Photo Credit: Crossway Books
I've read a lot of books on Calvinism, and it often seems that there are many differing opinions in the Calvinist camp on what exactly Calvinism is. Greg Forster's new book THE JOY OF CALVINISM is easily the best and most thought-provoking book on the subject that I've ever read. I found much to agree with in the book, things that could easily be said of biblical orthodox Christianity. While the book is specifically aligned with the Calvinist branch of Christianity, Forster presents a case for Christians to find joy and life-giving transformation through a daily walk with a God who is sovereign. Forster delves into Calvinism, dispelling common misunderstandings about it, and clearly, profoundly, and beautifully describing exactly what Calvinism is by focusing less on the negative descriptions associated with it and more on the active role God plays in our salvation. Using language that is easy to understand as well as descriptions that illuminate some of the key doctrines, Forster presents a defense of Calvinism that would be difficult for someone to argue with. As I was reading, it was easy to see that a lot of people who are not Bible scholars would likely walk away from this book convinced that Calvinism is true, even if they weren't exactly comfortable with its implications.

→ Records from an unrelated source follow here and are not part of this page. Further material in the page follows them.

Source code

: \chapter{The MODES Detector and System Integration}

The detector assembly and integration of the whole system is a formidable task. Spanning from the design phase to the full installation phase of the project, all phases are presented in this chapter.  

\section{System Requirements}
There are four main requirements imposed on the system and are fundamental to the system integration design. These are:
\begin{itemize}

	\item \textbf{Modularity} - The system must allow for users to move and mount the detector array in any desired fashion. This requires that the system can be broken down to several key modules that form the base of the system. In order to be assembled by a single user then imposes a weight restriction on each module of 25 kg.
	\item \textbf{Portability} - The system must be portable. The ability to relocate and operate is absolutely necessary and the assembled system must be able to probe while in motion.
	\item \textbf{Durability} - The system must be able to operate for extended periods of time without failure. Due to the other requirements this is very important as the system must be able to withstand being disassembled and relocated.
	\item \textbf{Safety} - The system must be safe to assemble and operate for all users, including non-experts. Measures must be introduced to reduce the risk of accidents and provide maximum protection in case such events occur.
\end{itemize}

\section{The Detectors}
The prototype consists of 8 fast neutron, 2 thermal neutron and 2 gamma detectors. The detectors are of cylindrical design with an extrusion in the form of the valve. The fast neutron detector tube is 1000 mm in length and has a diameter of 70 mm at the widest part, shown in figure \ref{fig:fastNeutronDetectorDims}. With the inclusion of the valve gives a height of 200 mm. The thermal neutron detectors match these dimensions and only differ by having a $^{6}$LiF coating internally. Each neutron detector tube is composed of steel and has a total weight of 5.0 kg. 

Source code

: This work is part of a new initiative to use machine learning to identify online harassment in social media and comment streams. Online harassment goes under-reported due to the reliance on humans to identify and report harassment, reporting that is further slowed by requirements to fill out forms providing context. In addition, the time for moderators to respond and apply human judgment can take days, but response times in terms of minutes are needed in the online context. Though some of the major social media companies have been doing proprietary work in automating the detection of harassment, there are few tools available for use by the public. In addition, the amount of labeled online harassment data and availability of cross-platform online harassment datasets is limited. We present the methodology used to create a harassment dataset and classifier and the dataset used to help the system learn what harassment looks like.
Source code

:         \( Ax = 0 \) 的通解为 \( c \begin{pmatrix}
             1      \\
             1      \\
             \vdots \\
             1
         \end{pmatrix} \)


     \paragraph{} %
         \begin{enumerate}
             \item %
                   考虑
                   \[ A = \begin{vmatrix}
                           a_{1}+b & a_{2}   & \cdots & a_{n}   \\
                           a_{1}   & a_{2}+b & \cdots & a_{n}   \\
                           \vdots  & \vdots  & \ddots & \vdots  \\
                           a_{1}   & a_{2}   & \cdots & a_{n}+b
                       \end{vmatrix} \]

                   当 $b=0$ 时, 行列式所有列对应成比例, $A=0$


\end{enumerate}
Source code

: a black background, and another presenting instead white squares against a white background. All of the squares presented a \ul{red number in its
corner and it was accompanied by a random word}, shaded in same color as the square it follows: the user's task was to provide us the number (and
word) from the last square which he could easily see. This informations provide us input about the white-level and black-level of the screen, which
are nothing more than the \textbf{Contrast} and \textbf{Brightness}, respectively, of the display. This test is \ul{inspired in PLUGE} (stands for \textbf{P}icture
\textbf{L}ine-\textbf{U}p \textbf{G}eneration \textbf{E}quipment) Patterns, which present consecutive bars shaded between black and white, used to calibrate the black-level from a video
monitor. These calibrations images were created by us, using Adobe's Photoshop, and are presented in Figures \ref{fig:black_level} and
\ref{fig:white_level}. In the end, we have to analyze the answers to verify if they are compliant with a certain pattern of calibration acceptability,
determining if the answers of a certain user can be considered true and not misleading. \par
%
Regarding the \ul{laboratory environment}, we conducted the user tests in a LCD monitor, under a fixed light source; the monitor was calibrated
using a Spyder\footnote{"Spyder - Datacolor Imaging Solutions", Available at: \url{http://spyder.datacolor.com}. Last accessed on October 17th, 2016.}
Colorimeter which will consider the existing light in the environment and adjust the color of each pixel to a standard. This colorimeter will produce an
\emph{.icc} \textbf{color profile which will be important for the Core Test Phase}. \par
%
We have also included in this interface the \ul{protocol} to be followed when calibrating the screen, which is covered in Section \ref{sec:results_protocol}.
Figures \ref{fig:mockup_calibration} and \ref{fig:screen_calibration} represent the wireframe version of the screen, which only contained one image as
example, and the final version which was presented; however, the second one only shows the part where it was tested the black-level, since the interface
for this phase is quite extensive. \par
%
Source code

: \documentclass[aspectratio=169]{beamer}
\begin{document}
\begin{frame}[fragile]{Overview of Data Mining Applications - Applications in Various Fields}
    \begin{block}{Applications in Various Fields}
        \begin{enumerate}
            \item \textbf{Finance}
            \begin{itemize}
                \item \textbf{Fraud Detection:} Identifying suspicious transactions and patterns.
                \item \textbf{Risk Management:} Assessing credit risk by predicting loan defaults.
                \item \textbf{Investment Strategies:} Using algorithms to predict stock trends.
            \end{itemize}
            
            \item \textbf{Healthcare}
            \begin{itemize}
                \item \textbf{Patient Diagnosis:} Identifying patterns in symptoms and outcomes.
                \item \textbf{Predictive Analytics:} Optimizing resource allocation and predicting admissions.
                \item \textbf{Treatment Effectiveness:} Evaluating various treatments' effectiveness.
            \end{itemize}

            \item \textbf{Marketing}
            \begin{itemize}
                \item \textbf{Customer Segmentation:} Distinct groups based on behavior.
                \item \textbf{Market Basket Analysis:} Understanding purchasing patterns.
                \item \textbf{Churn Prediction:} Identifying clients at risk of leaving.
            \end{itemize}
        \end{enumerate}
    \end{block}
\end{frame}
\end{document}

All that being said, I'm not a Calvinist, and no more so after reading this book. I have much respect for many Calvinist teachers, but ultimately find too many logical and biblical inconsistencies in the Calvinist system to be able to embrace it as an accurate portrait of the character of God. What I do appreciate about Calvinism is its commitment to seeing God as a loving and sovereign ruler over his creation.
Forster expresses discomfort with the TULIP acronym that is often used to describe Calvinism's five points, and I must say that Forster's descriptions of Calvinism's main tenets is a more positive and less discomforting approach. After a look at how depravity affects us, Forster outlines the main tenets of Calvinism in four chapters:
• God loves you personally
• God loves you unconditional
• God loves you irresistibly
• God loves you unbreakably
The focus on God's love and how that works for us was a brilliant move by Forster and one of the strengths of this book, even if we don't agree completely on how God's love plays out for all people. Forster's main point with God's personal love is that when Jesus died, he made atonement for specific individuals with those specific individuals in mind. In other words, God had a specific intention with the atonement for a specific group of people comprised of specific individuals. If you're a believer, it is because when Jesus died on the cross, he did it for you because he loves you.
This obviously means that the atonement was not meant for all people because if the atonement was meant for a guy named Jack and Jack never believes, then the atonement made for him was wasted; it didn't have its intended effect. Would God waste the atonement made for Jack? If God loved Jack enough to die for him to save him, then wouldn't Jack's rejection of God be a flaw in God's plan? Wouldn't that mean that God doesn't get what he wants?
So Forster argues that the atonement was meant for a specific set of individuals known in the Bible as the elect. These are the ones for whom the atonement accomplishes its intention in saving those individuals. The obvious implication is that God doesn't love everyone equally and some aren't loved enough for God to die for. Forster expresses discomfort with this implication, but states that it must be accepted because the Bible teaches it.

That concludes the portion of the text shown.